Advisory Council on Church's Teaching Reports on Theological Issues
Diocesan Press Service. July 17, 1969 [77-23]
NEW YORK, N. Y. -- The creation of a national Advisory Council on the Church's Teaching and the development of a series of studies on current theological issues were among recommendations made today to the Presiding Bishop of the Episcopal Church.
The report, prepared by a 13-member task group appointed by the Rt. Rev. John E. Hines last May to study the theological process in the contemporary Church, also proposed regional ecumenical assemblies of clergy and laity which would be held throughout the country to strengthen the "internal dialogue" of the Church.
The proposals will be presented to the Special General Convention of the Episcopal Church to be held at the University of Notre Dame this summer from August 31 to September 5.
The task group making the recommendations included six lay persons, Mrs. Seaton Bailey, Mr. Dupuy Bateman, Mr. John Goodbody, Prof. Charles Lawrence, Dr. Clifford Morehouse and Mr. Thomas H. Wright, Jr.
Two members, the Very Rev. Thom W. Blair, of St. Louis, Mo. , and the Rev. Dr. John Krumm, of New York City, are parish priests. Three are teachers of theology, Prof.
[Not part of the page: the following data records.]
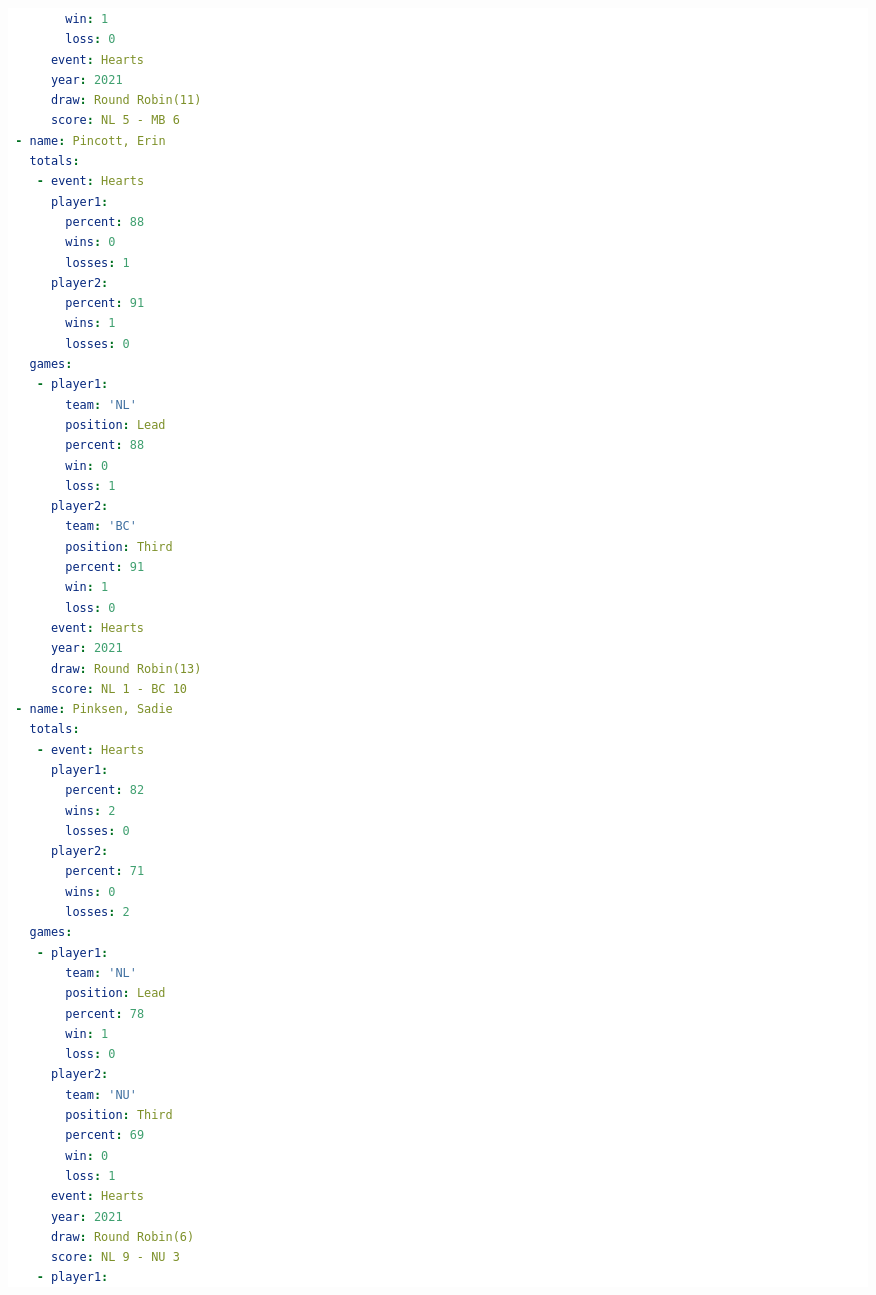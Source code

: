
 ```yaml
        win: 1
        loss: 0
      event: Hearts
      year: 2021
      draw: Round Robin(11)
      score: NL 5 - MB 6
 - name: Pincott, Erin
   totals:
    - event: Hearts
      player1:
        percent: 88
        wins: 0
        losses: 1
      player2:
        percent: 91
        wins: 1
        losses: 0
   games:
    - player1:
        team: 'NL'
        position: Lead
        percent: 88
        win: 0
        loss: 1
      player2:
        team: 'BC'
        position: Third
        percent: 91
        win: 1
        loss: 0
      event: Hearts
      year: 2021
      draw: Round Robin(13)
      score: NL 1 - BC 10
 - name: Pinksen, Sadie
   totals:
    - event: Hearts
      player1:
        percent: 82
        wins: 2
        losses: 0
      player2:
        percent: 71
        wins: 0
        losses: 2
   games:
    - player1:
        team: 'NL'
        position: Lead
        percent: 78
        win: 1
        loss: 0
      player2:
        team: 'NU'
        position: Third
        percent: 69
        win: 0
        loss: 1
      event: Hearts
      year: 2021
      draw: Round Robin(6)
      score: NL 9 - NU 3
    - player1:
```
John Macquarrie of Union Theological Seminary, Dr. Charles Price of Harvard University and Prof. Paul M. Van Buren of Temple University.
The Rt. Rev. Albert Stuart, Bishop of Georgia, and the Rt. Rev. Stephen Bayne also were members of the task group.
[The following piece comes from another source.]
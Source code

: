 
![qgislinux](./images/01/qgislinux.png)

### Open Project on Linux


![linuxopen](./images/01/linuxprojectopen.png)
The report to the Presiding Bishop summarized the recommendations as "aimed at something much more fundamental than the patching of rents in our corporate life or the plastering of cracks in traditional structures and statements. "
"The processes of theological exploration, teaching, learning and dialogue in our Church," the report said, "are not adequate to the requirements of our history. Theological confusion and uncertainty are luxuries which a mission-centered Church cannot and should not afford. "
The report emphasized that the purpose of theological study is not "merely to provide intellectual respectability for social activism. " It said:
"The being of the Christian community itself, the existence of the Body, is a principal form of its obedience to mission. And the reflection on mystery, which is the theological process, includes the mystery of God's ways with His Church as well as with the world. "
The three recommendations, the report said, are made with the hope that a "new and bracing and responsible process can be established" which will enable Church people "to talk together more freely, to understand one another, to see more clearly what our response must be to the living God, to gain new and deeper insights, together, into the mystery of our existence and of God's love, and to strengthen our corporate participation in the desperate fight of our society to be true to its vocation under God."
Resolutions establishing a 25-member Advisory Council on the Church's teaching and calling for the implementation of the other recommendations of the report will be jointly sponsored by the Presiding Bishop and the Rev. John Coburn, President of the House of Deputies.
If adopted by the Bishops and Deputies at Notre Dame the proposed Council would begin its work immediately.